Local Republican leaders thought that in Mark Kelly, they finally had a shot at getting a voice on the county board.

Mark was a well-spoken, likable family man who took measured, intellectual positions on the issues. He was a Republican who Democratic voters could potentially find common ground with, especially in an anti-incumbent year.

In the end, however, Arlington voters re-elected Democrat Chris Zimmerman by a wide margin.

It was especially striking that, despite loud grumbles of disapproval in certain quarters over perceived excess county spending, 57 percent of voters still chose to re-elect the number one supporter of the county’s proposed $200 million streetcar project.

“Once again the voters have affirmed their commitment to progressive government… even in a down year,” Zimmerman said.

Voters rewarded Democrats for their “commitment to quality services and strategic investments” as well as “a commitment to Arlington as a diverse and welcoming community,” he added.

Zimmerman said the extra couple of percentage points Kelly was able to pick up this year compared to past Republican candidates doesn’t signal any kind of a shift in the electorate.

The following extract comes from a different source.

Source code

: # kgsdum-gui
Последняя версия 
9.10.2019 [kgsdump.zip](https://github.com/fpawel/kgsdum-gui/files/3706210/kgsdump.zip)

“There’s obviously a segment of Arlington that agrees with his side, they do every time,” he said. “He’s obviously a lot more conservative than I am, and a lot more conservative than Arlington.”

Asked whether he would consider adopting any parts of Kelly’s platform — an open, web-based list of all county spending, for instance — Zimmerman demurred. He said the board would continue with its existing agenda, which has ensured a “strong tax base and a strong quality of life.”

“I don’t think Arlington has really been interested in the anti-government, extreme position that Republicans have been taking,” Zimmerman said. “The country may be closely divided, but Arlington has not been closely divided.”